From Alain’s bookshelves.

New updated and enlarged editions were published periodically over the years. Now it’s available in hard-copy and online (The dictionary was sold to Oxford University Press in 2007).

In 1934 Ernest’s sons Michel, Alain’s father, and Jacques take over. Michel was more interested in the antiquarian book-selling side of the business. Jacques was the driving force behind the publishing. He was a natural salesman with an eye toward expanding into international markets. He was the first person ever to sell books in supermarkets, and was harshly criticized for it by fellow publishers.  Demeans the book, they said, treats it like a commodity. He also moved the company into children’s books, which later on, in the fifties, proved to be very lucrative.

While this book isn’t from the fifties, it is illustrated by a Czech artist, as were most of Gründ’s more recent children’s books.

Jacques died in 1939. Alain tells me that had he lived, with the risks he took, he’d have either driven the company into bankruptcy, or turned it into a dominant publishing powerhouse. No in between.

The call of duty forced Michel to keep the company going throughout the war and German occupation. Among other things it published books filled with dark humour about the lack of food, and poor living conditions, that the French had to endure.

Business was largely a mystery to Michel. The company was burdened by poor management and the lack of a good sales department, so it failed to capitalize on the post-war boom that occurred.

When Alain took over in 1963 the company was in bad shape. He was, however, well equipped to deal with the situation. Fresh out of the Wharton School of Business (he was able to attend thanks to support from the French government and a Fulbright scholarship) he soon turned things around.

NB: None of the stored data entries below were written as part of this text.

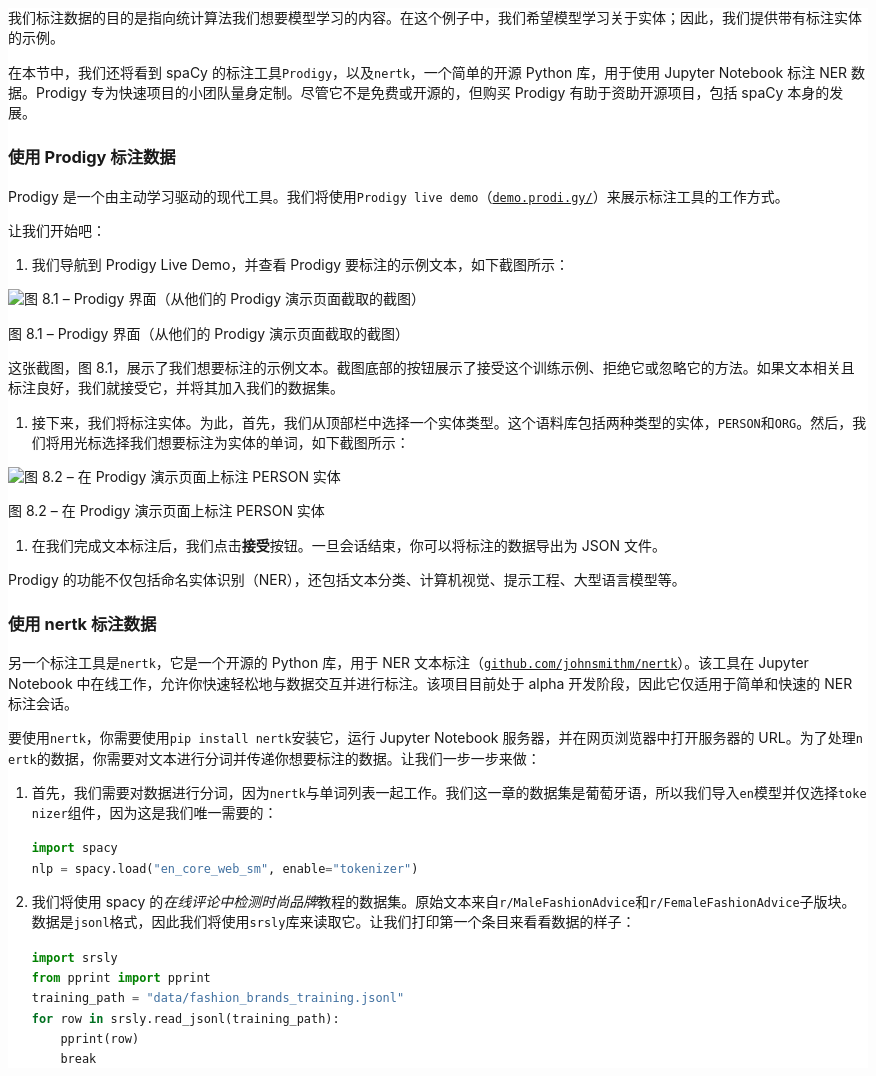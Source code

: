 我们标注数据的目的是指向统计算法我们想要模型学习的内容。在这个例子中，我们希望模型学习关于实体；因此，我们提供带有标注实体的示例。

在本节中，我们还将看到 spaCy 的标注工具`Prodigy`，以及`nertk`，一个简单的开源 Python 库，用于使用 Jupyter Notebook 标注 NER 数据。Prodigy 专为快速项目的小团队量身定制。尽管它不是免费或开源的，但购买 Prodigy 有助于资助开源项目，包括 spaCy 本身的发展。

### 使用 Prodigy 标注数据

Prodigy 是一个由主动学习驱动的现代工具。我们将使用`Prodigy live demo`（[`demo.prodi.gy/`](https://demo.prodi.gy/)）来展示标注工具的工作方式。

让我们开始吧：

1.  我们导航到 Prodigy Live Demo，并查看 Prodigy 要标注的示例文本，如下截图所示：

![图 8.1 – Prodigy 界面（从他们的 Prodigy 演示页面截取的截图）](img/B22441_08_01.jpg)

图 8.1 – Prodigy 界面（从他们的 Prodigy 演示页面截取的截图）

这张截图，图 8.1，展示了我们想要标注的示例文本。截图底部的按钮展示了接受这个训练示例、拒绝它或忽略它的方法。如果文本相关且标注良好，我们就接受它，并将其加入我们的数据集。

1.  接下来，我们将标注实体。为此，首先，我们从顶部栏中选择一个实体类型。这个语料库包括两种类型的实体，`PERSON`和`ORG`。然后，我们将用光标选择我们想要标注为实体的单词，如下截图所示：

![图 8.2 – 在 Prodigy 演示页面上标注 PERSON 实体](img/B22441_08_02.jpg)

图 8.2 – 在 Prodigy 演示页面上标注 PERSON 实体

1.  在我们完成文本标注后，我们点击**接受**按钮。一旦会话结束，你可以将标注的数据导出为 JSON 文件。

Prodigy 的功能不仅包括命名实体识别（NER），还包括文本分类、计算机视觉、提示工程、大型语言模型等。

### 使用 nertk 标注数据

另一个标注工具是`nertk`，它是一个开源的 Python 库，用于 NER 文本标注（[`github.com/johnsmithm/nertk`](https://github.com/johnsmithm/nertk)）。该工具在 Jupyter Notebook 中在线工作，允许你快速轻松地与数据交互并进行标注。该项目目前处于 alpha 开发阶段，因此它仅适用于简单和快速的 NER 标注会话。

要使用`nertk`，你需要使用`pip install nertk`安装它，运行 Jupyter Notebook 服务器，并在网页浏览器中打开服务器的 URL。为了处理`nertk`的数据，你需要对文本进行分词并传递你想要标注的数据。让我们一步一步来做：

1.  首先，我们需要对数据进行分词，因为`nertk`与单词列表一起工作。我们这一章的数据集是葡萄牙语，所以我们导入`en`模型并仅选择`tokenizer`组件，因为这是我们唯一需要的：

    ```py
    import spacy
    nlp = spacy.load("en_core_web_sm", enable="tokenizer")
    ```

1.  我们将使用 spacy 的*在线评论中检测时尚品牌*教程的数据集。原始文本来自`r/MaleFashionAdvice`和`r/FemaleFashionAdvice`子版块。数据是`jsonl`格式，因此我们将使用`srsly`库来读取它。让我们打印第一个条目来看看数据的样子：

    ```py
    import srsly
    from pprint import pprint
    training_path = "data/fashion_brands_training.jsonl"
    for row in srsly.read_jsonl(training_path):
        pprint(row)
        break
    ```
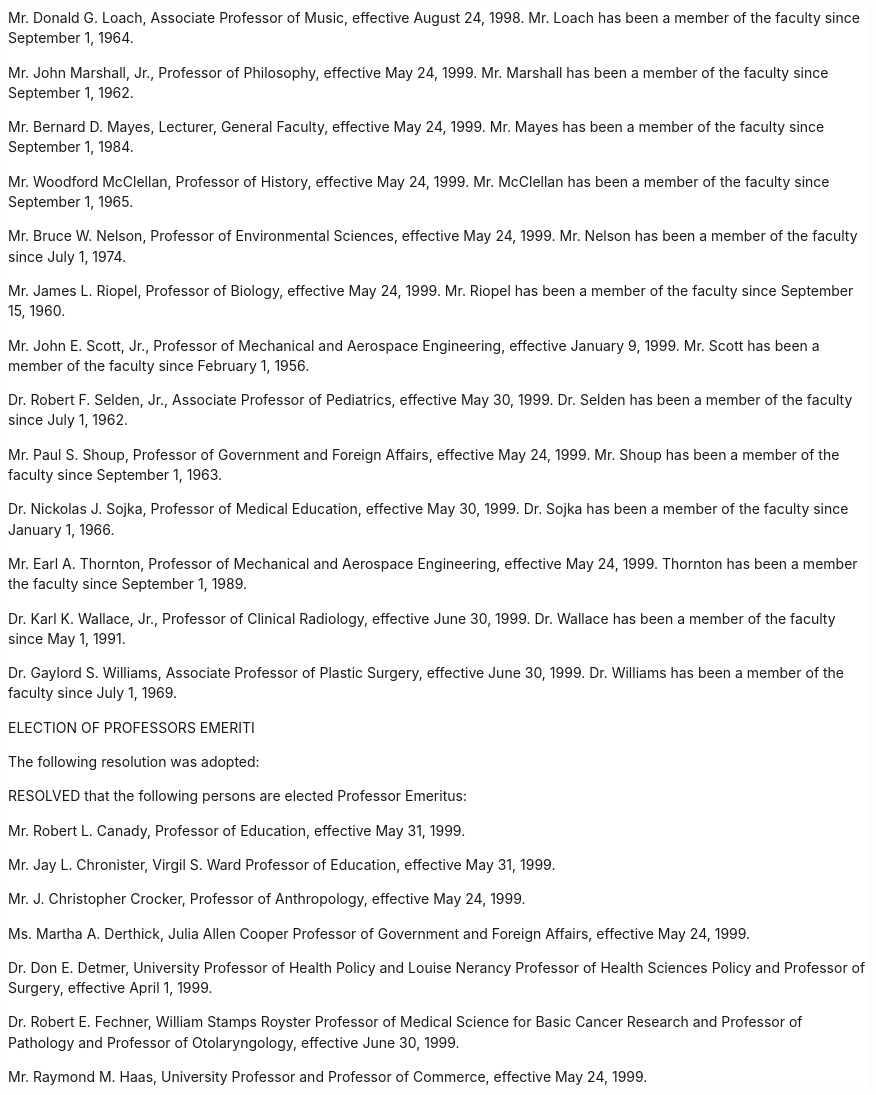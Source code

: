 Mr. Donald G. Loach, Associate Professor of Music, effective August 24, 1998. Mr. Loach has been a member of the faculty since September 1, 1964.

Mr. John Marshall, Jr., Professor of Philosophy, effective May 24, 1999. Mr. Marshall has been a member of the faculty since September 1, 1962.

Mr. Bernard D. Mayes, Lecturer, General Faculty, effective May 24, 1999. Mr. Mayes has been a member of the faculty since September 1, 1984.

Mr. Woodford McClellan, Professor of History, effective May 24, 1999. Mr. McClellan has been a member of the faculty since September 1, 1965.

Mr. Bruce W. Nelson, Professor of Environmental Sciences, effective May 24, 1999. Mr. Nelson has been a member of the faculty since July 1, 1974.

Mr. James L. Riopel, Professor of Biology, effective May 24, 1999. Mr. Riopel has been a member of the faculty since September 15, 1960.

Mr. John E. Scott, Jr., Professor of Mechanical and Aerospace Engineering, effective January 9, 1999. Mr. Scott has been a member of the faculty since February 1, 1956.

Dr. Robert F. Selden, Jr., Associate Professor of Pediatrics, effective May 30, 1999. Dr. Selden has been a member of the faculty since July 1, 1962.

Mr. Paul S. Shoup, Professor of Government and Foreign Affairs, effective May 24, 1999. Mr. Shoup has been a member of the faculty since September 1, 1963.

Dr. Nickolas J. Sojka, Professor of Medical Education, effective May 30, 1999. Dr. Sojka has been a member of the faculty since January 1, 1966.

Mr. Earl A. Thornton, Professor of Mechanical and Aerospace Engineering, effective May 24, 1999. Thornton has been a member the faculty since September 1, 1989.

Dr. Karl K. Wallace, Jr., Professor of Clinical Radiology, effective June 30, 1999. Dr. Wallace has been a member of the faculty since May 1, 1991.

Dr. Gaylord S. Williams, Associate Professor of Plastic Surgery, effective June 30, 1999. Dr. Williams has been a member of the faculty since July 1, 1969.

ELECTION OF PROFESSORS EMERITI

The following resolution was adopted:

RESOLVED that the following persons are elected Professor Emeritus:

Mr. Robert L. Canady, Professor of Education, effective May 31, 1999.

Mr. Jay L. Chronister, Virgil S. Ward Professor of Education, effective May 31, 1999.

Mr. J. Christopher Crocker, Professor of Anthropology, effective May 24, 1999.

Ms. Martha A. Derthick, Julia Allen Cooper Professor of Government and Foreign Affairs, effective May 24, 1999.

Dr. Don E. Detmer, University Professor of Health Policy and Louise Nerancy Professor of Health Sciences Policy and Professor of Surgery, effective April 1, 1999.

Dr. Robert E. Fechner, William Stamps Royster Professor of Medical Science for Basic Cancer Research and Professor of Pathology and Professor of Otolaryngology, effective June 30, 1999.

Mr. Raymond M. Haas, University Professor and Professor of Commerce, effective May 24, 1999.
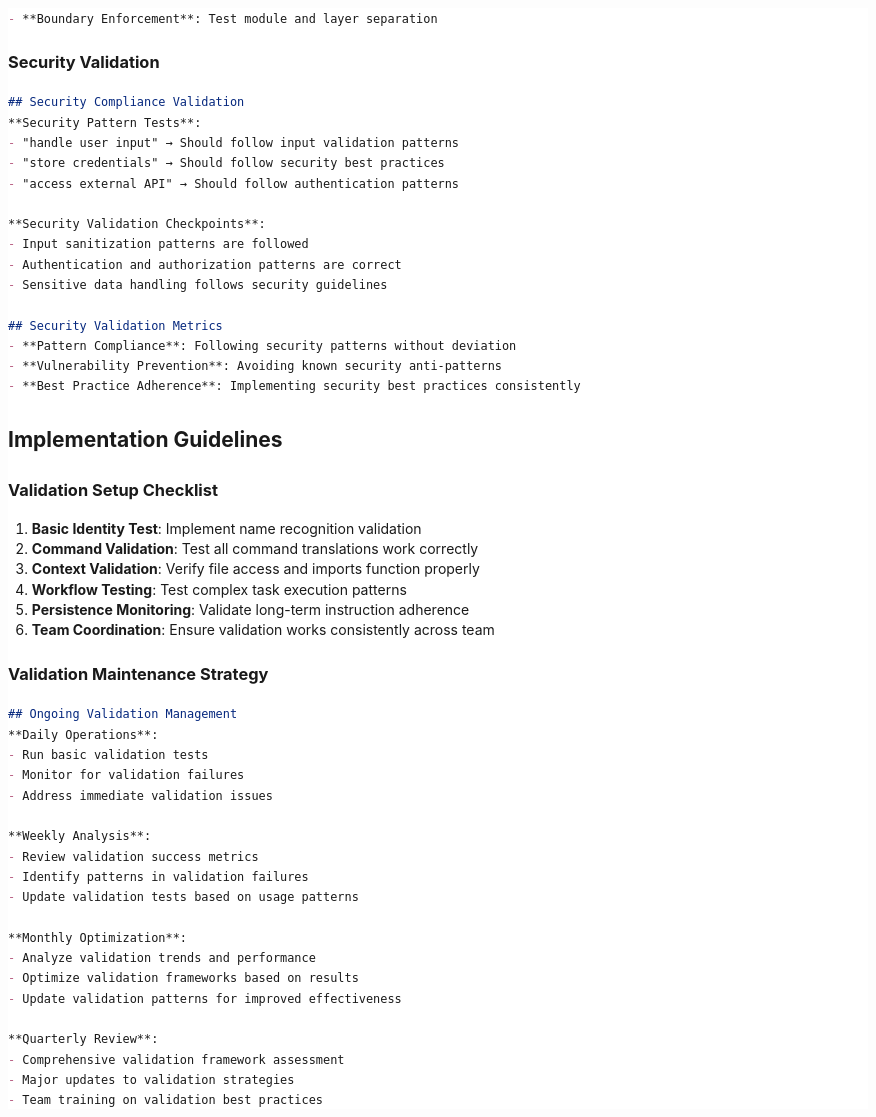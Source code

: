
 ```markdown
- **Boundary Enforcement**: Test module and layer separation
```

### Security Validation
```markdown
## Security Compliance Validation
**Security Pattern Tests**:
- "handle user input" → Should follow input validation patterns
- "store credentials" → Should follow security best practices
- "access external API" → Should follow authentication patterns

**Security Validation Checkpoints**:
- Input sanitization patterns are followed
- Authentication and authorization patterns are correct
- Sensitive data handling follows security guidelines

## Security Validation Metrics
- **Pattern Compliance**: Following security patterns without deviation
- **Vulnerability Prevention**: Avoiding known security anti-patterns
- **Best Practice Adherence**: Implementing security best practices consistently
```

## Implementation Guidelines

### Validation Setup Checklist
1. **Basic Identity Test**: Implement name recognition validation
2. **Command Validation**: Test all command translations work correctly
3. **Context Validation**: Verify file access and imports function properly
4. **Workflow Testing**: Test complex task execution patterns
5. **Persistence Monitoring**: Validate long-term instruction adherence
6. **Team Coordination**: Ensure validation works consistently across team

### Validation Maintenance Strategy
```markdown
## Ongoing Validation Management
**Daily Operations**:
- Run basic validation tests
- Monitor for validation failures
- Address immediate validation issues

**Weekly Analysis**:
- Review validation success metrics
- Identify patterns in validation failures
- Update validation tests based on usage patterns

**Monthly Optimization**:
- Analyze validation trends and performance
- Optimize validation frameworks based on results
- Update validation patterns for improved effectiveness

**Quarterly Review**:
- Comprehensive validation framework assessment
- Major updates to validation strategies
- Team training on validation best practices
```
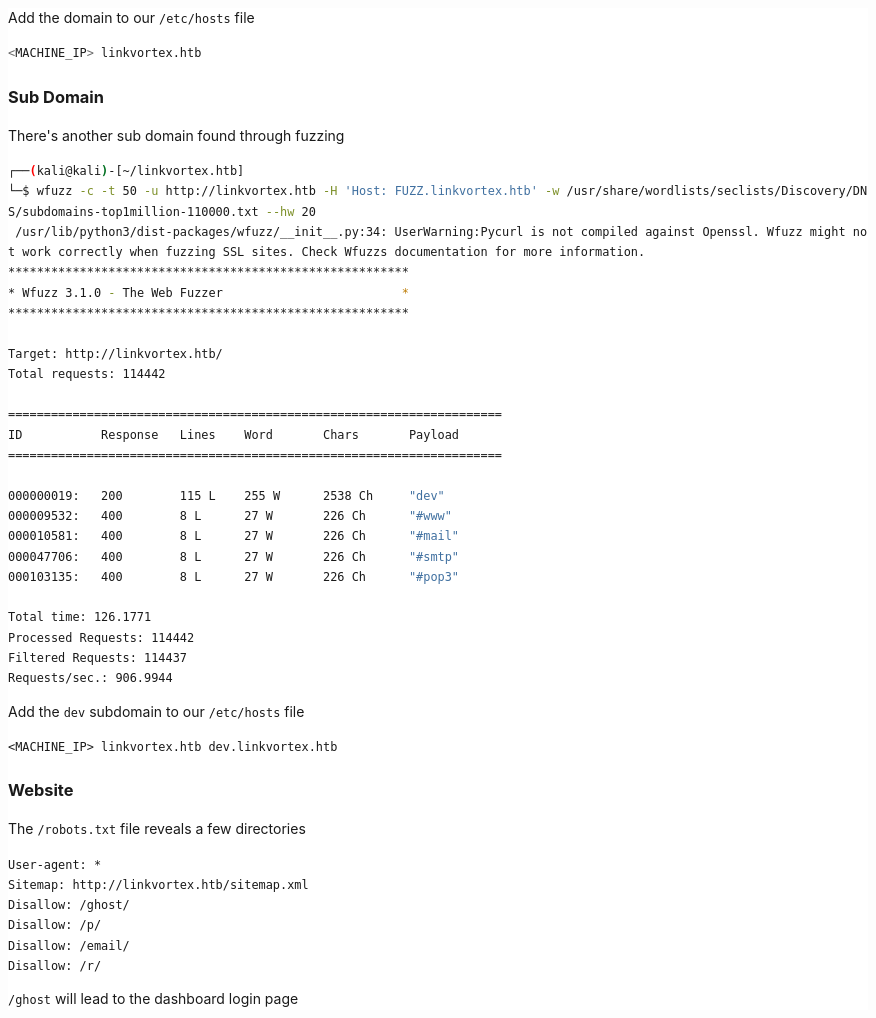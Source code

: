 Add the domain to our `/etc/hosts` file
```bash
<MACHINE_IP> linkvortex.htb
```
### Sub Domain
There's another sub domain found through fuzzing
```bash
┌──(kali@kali)-[~/linkvortex.htb]
└─$ wfuzz -c -t 50 -u http://linkvortex.htb -H 'Host: FUZZ.linkvortex.htb' -w /usr/share/wordlists/seclists/Discovery/DNS/subdomains-top1million-110000.txt --hw 20
 /usr/lib/python3/dist-packages/wfuzz/__init__.py:34: UserWarning:Pycurl is not compiled against Openssl. Wfuzz might not work correctly when fuzzing SSL sites. Check Wfuzzs documentation for more information.
********************************************************
* Wfuzz 3.1.0 - The Web Fuzzer                         *
********************************************************

Target: http://linkvortex.htb/
Total requests: 114442

=====================================================================
ID           Response   Lines    Word       Chars       Payload                       
=====================================================================

000000019:   200        115 L    255 W      2538 Ch     "dev"
000009532:   400        8 L      27 W       226 Ch      "#www"
000010581:   400        8 L      27 W       226 Ch      "#mail"
000047706:   400        8 L      27 W       226 Ch      "#smtp"
000103135:   400        8 L      27 W       226 Ch      "#pop3"

Total time: 126.1771
Processed Requests: 114442
Filtered Requests: 114437
Requests/sec.: 906.9944
```

Add the `dev` subdomain to our `/etc/hosts` file
```
<MACHINE_IP> linkvortex.htb dev.linkvortex.htb
```
### Website
The `/robots.txt` file reveals a few directories
```
User-agent: *
Sitemap: http://linkvortex.htb/sitemap.xml
Disallow: /ghost/
Disallow: /p/
Disallow: /email/
Disallow: /r/
```

`/ghost` will lead to the dashboard login page
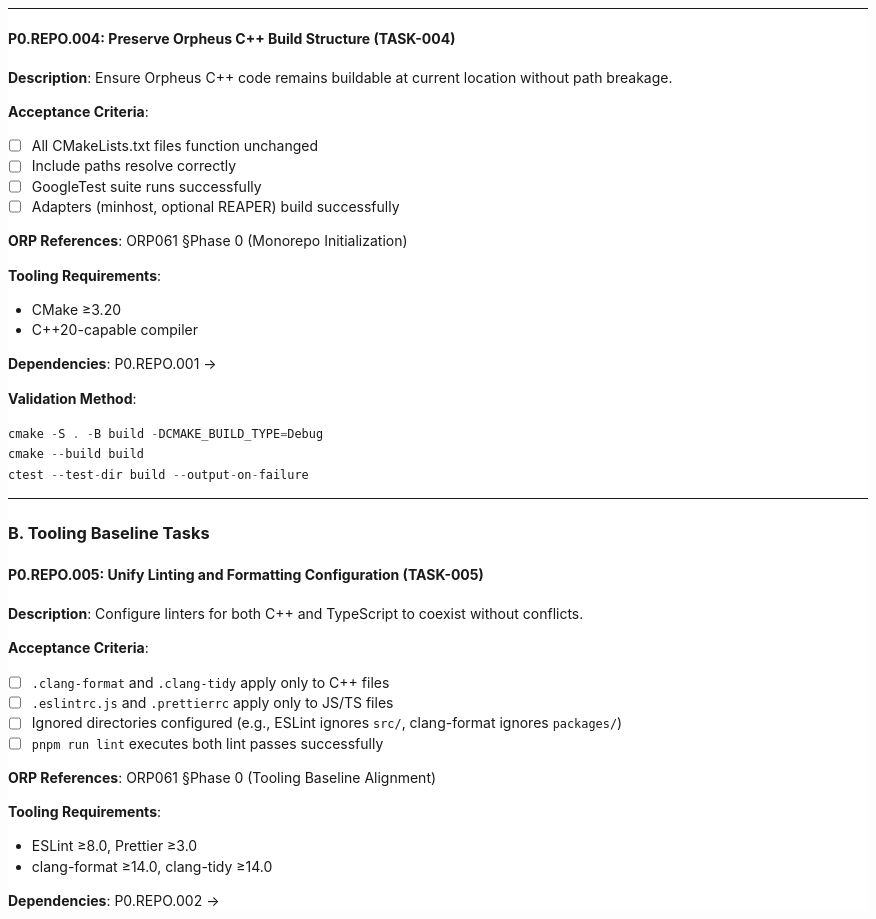 ***

#### P0.REPO.004: Preserve Orpheus C++ Build Structure (TASK-004)

**Description**: Ensure Orpheus C++ code remains buildable at current location without path breakage.

**Acceptance Criteria**:

- [ ] All CMakeLists.txt files function unchanged
- [ ] Include paths resolve correctly
- [ ] GoogleTest suite runs successfully
- [ ] Adapters (minhost, optional REAPER) build successfully

**ORP References**: ORP061 §Phase 0 (Monorepo Initialization)

**Tooling Requirements**:

- CMake ≥3.20
- C++20-capable compiler

**Dependencies**: P0.REPO.001 →

**Validation Method**:

```javascript
cmake -S . -B build -DCMAKE_BUILD_TYPE=Debug
cmake --build build
ctest --test-dir build --output-on-failure

```

***

### B. Tooling Baseline Tasks

#### P0.REPO.005: Unify Linting and Formatting Configuration (TASK-005)

**Description**: Configure linters for both C++ and TypeScript to coexist without conflicts.

**Acceptance Criteria**:

- [ ] `.clang-format` and `.clang-tidy` apply only to C++ files
- [ ] `.eslintrc.js` and `.prettierrc` apply only to JS/TS files
- [ ] Ignored directories configured (e.g., ESLint ignores `src/`, clang-format ignores `packages/`)
- [ ] `pnpm run lint` executes both lint passes successfully

**ORP References**: ORP061 §Phase 0 (Tooling Baseline Alignment)

**Tooling Requirements**:

- ESLint ≥8.0, Prettier ≥3.0
- clang-format ≥14.0, clang-tidy ≥14.0

**Dependencies**: P0.REPO.002 →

When I mentioned that Wharton was Trump’s Alma mater and asked  what he thought this had done for its reputation, Alain diplomatically swatted the question aside, choosing instead to praise the school’s approach –  theory and case studies – over Harvard’s – just case studies – where he’d also happened to have been accepted.

How did Alain turn things around? First he created a sales department that served the editorial policy of the company, then he implemented a strict production schedule, then he started to develop lines and series designed to last. In so doing he crafted a catalogue around four key catagories – art and other beautiful books. Encyclopedias on nature. Practical activities (the applied arts, decoration, crafts, cooking), and classic children’s books. In 1972 he entered into a partnership with Paul Hamlyn and Artia that proved to be highly profitable. It involved the joint printing, with Czech publishers and artists, of beautifully illustrated books. The partnership worked so well that by the late 1970s Artia was responsible for 80% of Gründ’s sales revenues.

We’re now in the 80s. Enter Monique Souchon – a new editor who strongly advised diversification – and Where’s Wally?, a series of hugely popular children’s books published in England by Sebastian Walker, created by Martin Handford. Monique recommended they be adapted for the French market. Ou est Charlie? has been successful ever since.

Add to this, licencing of The Smurfs, Scooby-doo, and Pokemon, plus Barbapapa, and you have the makings of a very successful list.

During his time in publishing Alain has held the presidencies of the National Union of Publishing (1985-91), the Federation of European Publishers (1990-92), the International Union of Publishers (1996-2000), and the International Bureau of French Publishing ( 2003 – very recently). He sold  Éditions Gründ to  Editis in 2007.